Just make a decent cup of joe, for chrissakes, and stop giving them fake Italian names. Charge a little less, no, a lot less. And give James Taylor a break.
It was just the same in there. The same commuters, fueling up on burnt-tasting brew. The same unappealing brown pastries in the plastic box. The same soundtrack telling you to get out before you start yearning for elevators.
Of course, the only reason Starbucks closed down simultaneously all across the nation, like some kind of coffee brown-out, was for the publicity. (Florida was blacked out from Daytona to the Keys, and that got less publicity.) The fact is, Starbucks had to do something, what with their stock dropping, stores going belly up and the failure of their plan to put four green Dilbert-traps at every intersection and addict the nation to caffeinated hot, sweet milk priced at $5,000 a barrel.
That's what they're selling, not their coffee, which tastes like eau de ashtray.

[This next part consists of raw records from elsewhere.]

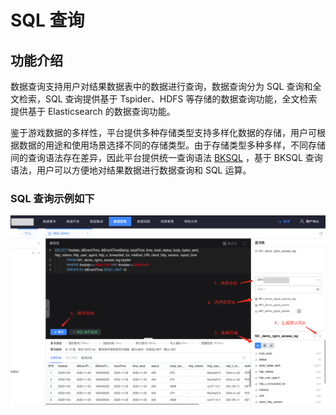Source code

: # SQL 查询

## 功能介绍

数据查询支持用户对结果数据表中的数据进行查询，数据查询分为 SQL 查询和全文检索，SQL 查询提供基于 Tspider、HDFS 等存储的数据查询功能，全文检索提供基于 Elasticsearch 的数据查询功能。

鉴于游戏数据的多样性，平台提供多种存储类型支持多样化数据的存储，用户可根据数据的用途和使用场景选择不同的存储类型。由于存储类型多种多样，不同存储间的查询语法存在差异，因此平台提供统一查询语法 [BKSQL](../../bksql/dql.md) ，基于 BKSQL 查询语法，用户可以方便地对结果数据进行数据查询和 SQL 运算。

### SQL 查询示例如下

![](../../../../assets/datalab/dataquery.png)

If you want the soul of the past, go to Caffe Trieste in North Beach (or even its Sausalito branch). Or go to any coffeehouse where the only uniforms worn by baristas is inked skin and a studded nose. Hell, I even went to a Dunkin' Donuts when I was back in Massachusetts and (talk about the soul of the past) the coffee reminded me of my youth working night shifts, recovering from concerts and pulling all-nighters for exams.
Alas, I hear Dunkin' Donuts is introducing caffe lattes, or as they call them in venti-doppio land, "lattes." It just means "milk," people. It also means trouble. I want my cops drinking coffee regular. Make that "cawrfee regulah."